(Beginning of Data provided)

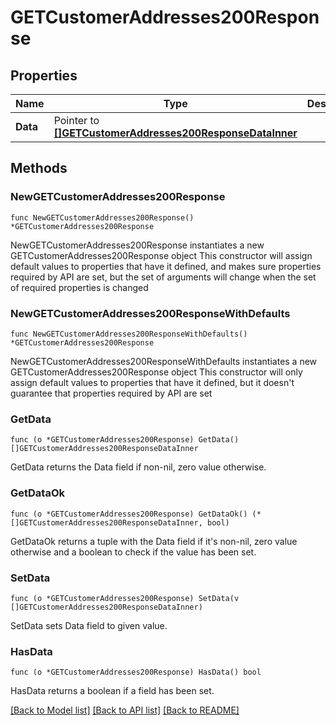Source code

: # GETCustomerAddresses200Response

## Properties

Name | Type | Description | Notes
------------ | ------------- | ------------- | -------------
**Data** | Pointer to [**[]GETCustomerAddresses200ResponseDataInner**](GETCustomerAddresses200ResponseDataInner.md) |  | [optional] 

## Methods

### NewGETCustomerAddresses200Response

`func NewGETCustomerAddresses200Response() *GETCustomerAddresses200Response`

NewGETCustomerAddresses200Response instantiates a new GETCustomerAddresses200Response object
This constructor will assign default values to properties that have it defined,
and makes sure properties required by API are set, but the set of arguments
will change when the set of required properties is changed

### NewGETCustomerAddresses200ResponseWithDefaults

`func NewGETCustomerAddresses200ResponseWithDefaults() *GETCustomerAddresses200Response`

NewGETCustomerAddresses200ResponseWithDefaults instantiates a new GETCustomerAddresses200Response object
This constructor will only assign default values to properties that have it defined,
but it doesn't guarantee that properties required by API are set

### GetData

`func (o *GETCustomerAddresses200Response) GetData() []GETCustomerAddresses200ResponseDataInner`

GetData returns the Data field if non-nil, zero value otherwise.

### GetDataOk

`func (o *GETCustomerAddresses200Response) GetDataOk() (*[]GETCustomerAddresses200ResponseDataInner, bool)`

GetDataOk returns a tuple with the Data field if it's non-nil, zero value otherwise
and a boolean to check if the value has been set.

### SetData

`func (o *GETCustomerAddresses200Response) SetData(v []GETCustomerAddresses200ResponseDataInner)`

SetData sets Data field to given value.

### HasData

`func (o *GETCustomerAddresses200Response) HasData() bool`

HasData returns a boolean if a field has been set.


[[Back to Model list]](../README.md#documentation-for-models) [[Back to API list]](../README.md#documentation-for-api-endpoints) [[Back to README]](../README.md)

(End of Data provided)

**Brief**
Your output should be an exact copy of every line from the one containing "(o *GETCustomerAddresses200Response) GetData()" through the end of the records.

**Answer to the problem**
`func (o *GETCustomerAddresses200Response) GetData() []GETCustomerAddresses200ResponseDataInner`

GetData returns the Data field if non-nil, zero value otherwise.

### GetDataOk

`func (o *GETCustomerAddresses200Response) GetDataOk() (*[]GETCustomerAddresses200ResponseDataInner, bool)`

GetDataOk returns a tuple with the Data field if it's non-nil, zero value otherwise
and a boolean to check if the value has been set.

### SetData

`func (o *GETCustomerAddresses200Response) SetData(v []GETCustomerAddresses200ResponseDataInner)`

SetData sets Data field to given value.

### HasData

`func (o *GETCustomerAddresses200Response) HasData() bool`

HasData returns a boolean if a field has been set.


[[Back to Model list]](../README.md#documentation-for-models) [[Back to API list]](../README.md#documentation-for-api-endpoints) [[Back to README]](../README.md)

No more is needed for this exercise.